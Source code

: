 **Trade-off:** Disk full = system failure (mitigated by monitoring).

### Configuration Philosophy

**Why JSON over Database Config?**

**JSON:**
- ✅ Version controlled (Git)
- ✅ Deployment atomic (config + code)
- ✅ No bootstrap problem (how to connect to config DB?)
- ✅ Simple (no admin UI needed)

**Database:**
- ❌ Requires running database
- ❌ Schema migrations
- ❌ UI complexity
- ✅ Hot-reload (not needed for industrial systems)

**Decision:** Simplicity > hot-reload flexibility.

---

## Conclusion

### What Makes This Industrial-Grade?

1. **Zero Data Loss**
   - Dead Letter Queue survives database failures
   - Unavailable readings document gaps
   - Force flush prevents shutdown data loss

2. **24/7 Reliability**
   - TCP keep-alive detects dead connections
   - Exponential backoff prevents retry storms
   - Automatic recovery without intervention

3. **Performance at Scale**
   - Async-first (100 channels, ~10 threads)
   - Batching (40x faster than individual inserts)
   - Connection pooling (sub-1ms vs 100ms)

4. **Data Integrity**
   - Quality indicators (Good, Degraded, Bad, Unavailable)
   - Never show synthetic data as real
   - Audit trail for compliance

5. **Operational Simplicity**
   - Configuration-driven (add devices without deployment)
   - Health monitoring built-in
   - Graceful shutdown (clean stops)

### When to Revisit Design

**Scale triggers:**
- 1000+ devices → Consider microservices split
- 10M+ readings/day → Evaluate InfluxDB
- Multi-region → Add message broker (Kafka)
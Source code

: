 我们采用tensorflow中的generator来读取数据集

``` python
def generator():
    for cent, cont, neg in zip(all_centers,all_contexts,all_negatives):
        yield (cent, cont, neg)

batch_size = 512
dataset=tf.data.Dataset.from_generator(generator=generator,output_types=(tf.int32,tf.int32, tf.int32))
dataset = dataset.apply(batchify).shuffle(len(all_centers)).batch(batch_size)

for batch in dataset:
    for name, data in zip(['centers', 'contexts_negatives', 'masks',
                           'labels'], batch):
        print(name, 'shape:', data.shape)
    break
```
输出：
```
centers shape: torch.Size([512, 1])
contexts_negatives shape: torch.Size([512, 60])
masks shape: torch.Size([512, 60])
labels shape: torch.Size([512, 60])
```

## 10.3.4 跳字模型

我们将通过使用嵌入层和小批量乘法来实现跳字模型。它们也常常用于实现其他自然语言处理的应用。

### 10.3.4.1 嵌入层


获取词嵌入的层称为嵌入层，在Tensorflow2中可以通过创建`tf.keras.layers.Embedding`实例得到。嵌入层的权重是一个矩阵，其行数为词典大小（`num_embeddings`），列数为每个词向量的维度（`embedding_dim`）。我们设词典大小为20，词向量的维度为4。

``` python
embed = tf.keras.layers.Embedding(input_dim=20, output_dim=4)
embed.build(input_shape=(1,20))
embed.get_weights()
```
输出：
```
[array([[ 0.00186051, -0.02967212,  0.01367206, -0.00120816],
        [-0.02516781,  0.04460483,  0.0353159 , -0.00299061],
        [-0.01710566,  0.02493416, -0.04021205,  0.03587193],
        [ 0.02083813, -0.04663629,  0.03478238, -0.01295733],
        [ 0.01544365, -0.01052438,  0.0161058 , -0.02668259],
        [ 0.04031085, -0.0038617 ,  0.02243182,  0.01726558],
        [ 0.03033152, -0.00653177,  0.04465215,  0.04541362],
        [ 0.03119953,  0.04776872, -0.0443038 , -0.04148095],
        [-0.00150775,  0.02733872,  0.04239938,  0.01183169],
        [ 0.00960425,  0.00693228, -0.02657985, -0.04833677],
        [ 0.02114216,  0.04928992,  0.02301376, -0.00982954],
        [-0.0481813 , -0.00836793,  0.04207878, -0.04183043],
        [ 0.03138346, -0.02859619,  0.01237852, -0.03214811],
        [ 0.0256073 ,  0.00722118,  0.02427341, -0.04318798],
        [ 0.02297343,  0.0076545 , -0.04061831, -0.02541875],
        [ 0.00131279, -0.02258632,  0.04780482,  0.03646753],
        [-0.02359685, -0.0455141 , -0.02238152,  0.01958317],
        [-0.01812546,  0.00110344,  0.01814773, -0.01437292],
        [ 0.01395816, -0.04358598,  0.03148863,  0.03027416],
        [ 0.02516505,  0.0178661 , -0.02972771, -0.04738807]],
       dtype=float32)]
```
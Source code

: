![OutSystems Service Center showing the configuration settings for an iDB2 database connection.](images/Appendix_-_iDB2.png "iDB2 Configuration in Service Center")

::::

Report every line in the data that holds "masks", copying each one.

Task answer
    for name, data in zip(['centers', 'contexts_negatives', 'masks',
masks shape: torch.Size([512, 60])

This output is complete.